Ren and Stimpy Scripts by Mike Bunker

Blazing Entrails

Title card: Stimpy looking incredibly stupid and holding an x-ray machine over himself, inside we see a picture of Ren's skeleton. A country-sounding song accompanies:
Blazing entrails, Blazing entrails,
I got me a belly full of fire
Blazing entrails, blazing entrails,
Entrails are the only trails I ride!

Ren and Stimpy are sleeping in bed. Suddenly Stimpy's eyes pop open. He makes confused sounds as he throws the covers off himself and walks into the bathroom. Once in, he takes out a hammer and puts some Catnip Toothpaste on it, and proceeds to "brush" his teeth with it. Then, he drinks some Dog Shampoo and gargles it, with the broken teeth still in his mouth. He then swallows it all. Then, a hair pops out of his nose. He pulls out a saw and saws off half his nose, but the hair is still there. Ren pops in and says "Hey! Can't you wait until morning to saw your face off, just like everybody else?"
Breakfast table. Stimpy is cooking breakfast.
Ren: (Sniffs) Boy, that bacon sure smells great!
The camera zooms over and we see Stimpy is cooking his own tongue in the frying pan.
Ren: Mmm, I can almost taste it right now! Doesn't that.... just... look... great...
Stimpy puts his tongue and his eyeballs on Ren's plate so they look like a smiling face. Stimpy: (Slurred becuase he now has no tongue or eyes) Breakfatht ith thurved.
Ren screams and almost has a heart attack.

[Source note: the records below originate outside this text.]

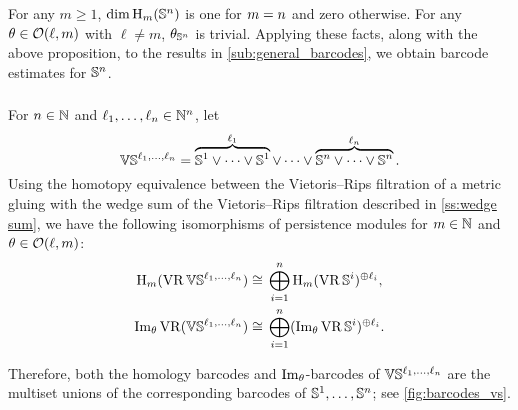 
\subsubsection{}

For any \(m \geq 1\), \(\dim \operatorname{H}_m(\mathbb{S}^n)\) is one for \(m = n\) and zero otherwise.
For any \(\theta \in \mathcal{O}(\ell, m)\) with \(\ell \neq m\), \(\theta_{\mathbb{S}^n}\) is trivial.
Applying these facts, along with the above proposition, to the results in \cref{sub:general_barcodes}, we obtain barcode estimates for \(\mathbb{S}^n\).


\subsubsection{}

For $n \in \mathbb{N}$ and $\ell_1, \dots, \ell_n \in \mathbb{N}^n$, let
\[
\mathbb{V}\mathbb{S}^{\ell_1,\dots,\ell_n} =
\overbrace{\mathbb{S}^1\vee\dots\vee\mathbb{S}^1}^{\ell_1} \vee\dots\vee \overbrace{\mathbb{S}^n\vee\dots\vee\mathbb{S}^n}^{\ell_n}.
\]
Using the homotopy equivalence between the Vietoris--Rips filtration of a metric gluing with the wedge sum of the Vietoris--Rips filtration described in \cref{ss:wedge sum}, we have the following isomorphisms of persistence modules for \(m \in \mathbb{N}\) and \(\theta \in \mathcal{O}(\ell,m)\):
\[
\begin{split}
	\mathrm{H}_m (\operatorname{VR}\mathbb{V}\mathbb{S}^{\ell_1,\dots,\ell_n}) &\cong \, \bigoplus_{i=1}^n \mathrm{H}_m (\operatorname{VR}\mathbb{S}^i)^{\oplus \ell_i}, \\
	\operatorname{Im}_\theta \operatorname{VR}(\mathbb{V}\mathbb{S}^{\ell_1,\dots,\ell_n}) &\cong \, \bigoplus_{i=1}^n (\operatorname{Im}_\theta \operatorname{VR}\mathbb{S}^i)^{\oplus \ell_i}.
\end{split}
\]

Therefore, both the homology barcodes and \(\operatorname{Im}_\theta\)-barcodes of \(\mathbb{V}\mathbb{S}^{\ell_1, \dots, \ell_n}\) are the multiset unions of the corresponding barcodes of \(\mathbb{S}^1, \dots, \mathbb{S}^n\); see \cref{fig:barcodes_vs}.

Outside of someone's house.
Ren: All right, that's it! You're gonna see a doctor!
Ren looks at a card he has. It says "Dr. Brainchild. Brains fixed cheap. 303 Cobb Str." Ren rings the bell, someone answers.
Ren: Hello, Brainchild's mom ma'am. We're here to see the doctor.
Mom: Well, aren't you boys sweet? You'll find junior in the garage playing with his toys.
They walk off. The camera pans up and we see Mrs. Brainchild has a large, pulsating forehead, a single red eye, and one malformed arm. She says "I swear, kids get weirder looking every day..."
Ren pushes a button on a trapdoor of the garage door, it opens and they walk in. Stimpy is babbling constantly. Ren walks until he suddenly stops and looks forward. A door opens and we see something coming out. It's Dr. Brainchild. He looks like a kid except he has pale gray skin and a lightbulb on top of his head. He also seems to be sitting on a unicycle that runs on a combustion engine, though it appears to be attached to him. He moves up to them. Ren: Wow! Get a load of that head!
Brainchild: Hmm.... anthropomorphoids... interesting... (Suddenly Dr. Brainchild has a spasm as the lightbulb on his head momentarily flashes.) Ren: Doc, could you have a look at my idiot friend here?
Brainchild moves to Stimpy.
Brainchild: Hmm, it does look serious. Have a seat.
Stimpy: (As Mr. Magoo) Why, certainly dear.
Brainchild: Let's have a look at his brain cavity.
Stimpy sits in a seat with his butt in the air and his face near the floor. A scanner attaches to his butt.
Brainchild: No activity.... Stimpy's lack of brain activity can only lead to one thing.
Ren: What's that, doc?
Brainchild: Death, of course. (He whirls around) You'll have to go investigate... inside Stimpy!!! Lightning flashes.
Ren: Me?... Inside him?
Brainchild: Yeeeessss.....
Ren: Are you going to... shrink me?
Brainchild: Don't be ridiculous.
Brainchild pulls out a bicycle pump and shoves it into Stimpy's bellybutton. He pumps along to the tune of 'The More We Get Together' as Stimpy inflates to an incredible size.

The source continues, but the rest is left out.